Conversation Continues
Tuesday, July 12th, 2011

Conversation Continues features ongoing discussions or news on current health topics with links to related materials.  They are part of the Center for Advancing Health’s portfolio of free, evidence-based coverage of what it takes to find good care and make the most of it.  Written by  Monica Kriete, CFAH Communications Associate and Goldie Pyka, CFAH Communications Manager.

 

On KevinMD, Sam Wainwright, an analyst for New America’s Health Policy Program, discusses how difficult yet vitally important it is for doctors and patients alike to understand medical risk information.  Citing a New York Times Opinionator piece titled Chances Are, from 2010, Wainwright writes:

“To make sure patients are fully informed means conveying information about a procedure’s risks and benefits in a way they can understand, often when there is neither the time nor presence of mind for SAT-caliber mathematical agility. The lack of accurate and evidence-based guidelines further complicates the situation. For many treatments, we know neither the true probability of success nor how to explain it clearly to a sick and worried patient…[but] patients MUST be fully informed. Only with an understanding of the risks…can a patient make the decision that is right for them.”

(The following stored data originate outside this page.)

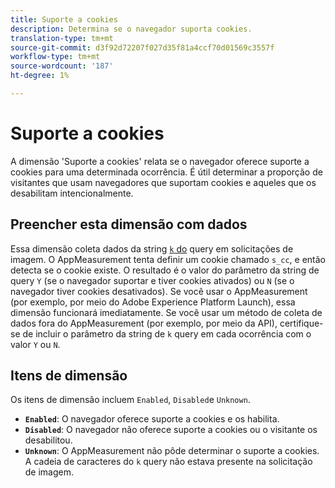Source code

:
 ```yaml
---
title: Suporte a cookies
description: Determina se o navegador suporta cookies.
translation-type: tm+mt
source-git-commit: d3f92d72207f027d35f81a4ccf70d01569c3557f
workflow-type: tm+mt
source-wordcount: '187'
ht-degree: 1%

---
```



# Suporte a cookies

A dimensão &#39;Suporte a cookies&#39; relata se o navegador oferece suporte a cookies para uma determinada ocorrência. É útil determinar a proporção de visitantes que usam navegadores que suportam cookies e aqueles que os desabilitam intencionalmente.

## Preencher esta dimensão com dados

Essa dimensão coleta dados da string [`k` do](/help/implement/validate/query-parameters.md) query em solicitações de imagem. O AppMeasurement tenta definir um cookie chamado `s_cc`, e então detecta se o cookie existe. O resultado é o valor do parâmetro da string de query `Y` (se o navegador suportar e tiver cookies ativados) ou `N` (se o navegador tiver cookies desativados). Se você usar o AppMeasurement (por exemplo, por meio do Adobe Experience Platform Launch), essa dimensão funcionará imediatamente. Se você usar um método de coleta de dados fora do AppMeasurement (por exemplo, por meio da API), certifique-se de incluir o parâmetro da string de `k` query em cada ocorrência com o valor `Y` ou `N`.

## Itens de dimensão

Os itens de dimensão incluem `Enabled`, `Disabled`e `Unknown`.

* **`Enabled`**: O navegador oferece suporte a cookies e os habilita.
* **`Disabled`**: O navegador não oferece suporte a cookies ou o visitante os desabilitou.
* **`Unknown`**: O AppMeasurement não pôde determinar o suporte a cookies. A cadeia de caracteres do `k` query não estava presente na solicitação de imagem.
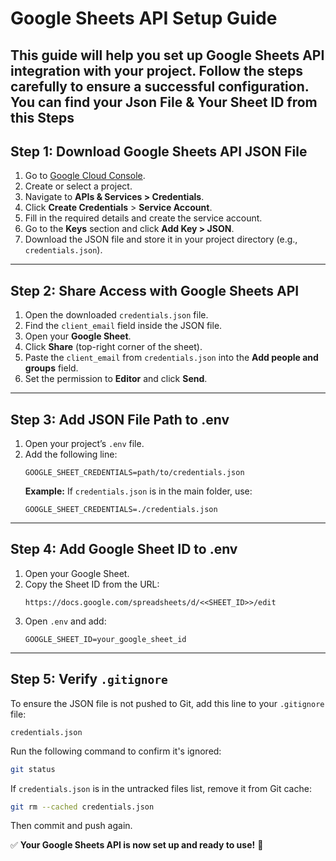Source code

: # Google Sheets API Setup Guide

This guide will help you set up Google Sheets API integration with your project. Follow the steps carefully to ensure a successful configuration.
You can find your Json File & Your Sheet ID from this Steps
---

## **Step 1: Download Google Sheets API JSON File**
1. Go to [Google Cloud Console](https://console.cloud.google.com/).
2. Create or select a project.
3. Navigate to **APIs & Services > Credentials**.
4. Click **Create Credentials** > **Service Account**.
5. Fill in the required details and create the service account.
6. Go to the **Keys** section and click **Add Key > JSON**.
7. Download the JSON file and store it in your project directory (e.g., `credentials.json`).

---

## **Step 2: Share Access with Google Sheets API**
1. Open the downloaded `credentials.json` file.
2. Find the `client_email` field inside the JSON file.
3. Open your **Google Sheet**.
4. Click **Share** (top-right corner of the sheet).
5. Paste the `client_email` from `credentials.json` into the **Add people and groups** field.
6. Set the permission to **Editor** and click **Send**.

---

## **Step 3: Add JSON File Path to .env**
1. Open your project’s `.env` file.
2. Add the following line:
   ```env
   GOOGLE_SHEET_CREDENTIALS=path/to/credentials.json
   ```
   **Example:** If `credentials.json` is in the main folder, use:
   ```env
   GOOGLE_SHEET_CREDENTIALS=./credentials.json
   ```

---

## **Step 4: Add Google Sheet ID to .env**
1. Open your Google Sheet.
2. Copy the Sheet ID from the URL:
   ```
   https://docs.google.com/spreadsheets/d/<<SHEET_ID>>/edit
   ```
3. Open `.env` and add:
   ```env
   GOOGLE_SHEET_ID=your_google_sheet_id
   ```

---

## **Step 5: Verify `.gitignore`**
To ensure the JSON file is not pushed to Git, add this line to your `.gitignore` file:
```gitignore
credentials.json
```
Run the following command to confirm it's ignored:
```bash
git status
```
If `credentials.json` is in the untracked files list, remove it from Git cache:
```bash
git rm --cached credentials.json
```
Then commit and push again.

✅ **Your Google Sheets API is now set up and ready to use!** 🚀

Wainwright’s post, Why the human brain seems to struggle with comprehending risk, underscores Jessie Gruman’s message in Should Doctors Protect Us from Data about Medical Risks?.  Her answer, in a word, is no:

“It seems unconscionable to withhold well-presented risk information about treatment in the relatively few instances when it is available…In their most general form, decision tools communicate that we have choices – that multiple treatment options are possible, there are trade-offs to be considered, and no guarantees exist regardless of our choice.  These are sobering but important messages for us to grasp as all of us, regardless of our numeracy skills and cognitive biases, are routinely forced to make critical decisions about our health care.”

The key to understanding medical risk is that the data are well-presented. Do you agree?  Was there ever a time when you would have rather not known the risks?  Or, did knowing the odds sway your decision?